▸ Problem: Find the word "grande" in the data, then copy each line where it is found.

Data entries
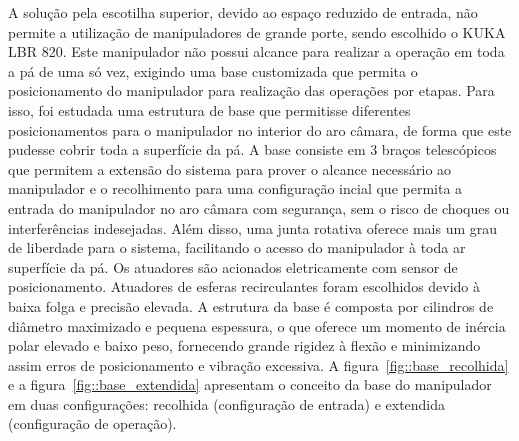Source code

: A solução pela escotilha superior, devido ao espaço reduzido de entrada, não
permite a utilização de manipuladores de grande porte, sendo escolhido o KUKA
LBR 820. Este manipulador não possui alcance para realizar a operação em toda a
pá de uma só vez, exigindo uma base customizada que permita o
posicionamento do manipulador para realização das operações por etapas. Para
isso, foi estudada uma estrutura de base que permitisse diferentes
posicionamentos para o manipulador no interior do aro câmara, de forma que este
pudesse cobrir toda a superfície da pá. A base consiste em 3 braços
telescópicos que permitem a extensão do sistema para prover o alcance
necessário ao manipulador e o recolhimento para uma configuração incial que
permita a entrada do manipulador no aro câmara com segurança, sem o risco de
choques ou interferências indesejadas. Além disso, uma junta rotativa oferece mais um grau
de liberdade para o sistema, facilitando o acesso do manipulador à toda ar
superfície da pá. Os atuadores são acionados eletricamente com sensor de
posicionamento. Atuadores de esferas recirculantes foram escolhidos devido à
baixa folga e precisão elevada. A estrutura da base é composta por cilindros de
diâmetro maximizado e pequena espessura, o que oferece um momento de inércia
polar elevado e baixo peso, fornecendo grande rigidez à flexão e minimizando
assim erros de posicionamento e vibração excessiva. A
figura~\ref{fig::base_recolhida} e a figura~\ref{fig::base_extendida} apresentam
o conceito da base do manipulador em duas configurações: recolhida (configuração
de entrada) e extendida (configuração de operação).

▸ Task result:
permite a utilização de manipuladores de grande porte, sendo escolhido o KUKA
polar elevado e baixo peso, fornecendo grande rigidez à flexão e minimizando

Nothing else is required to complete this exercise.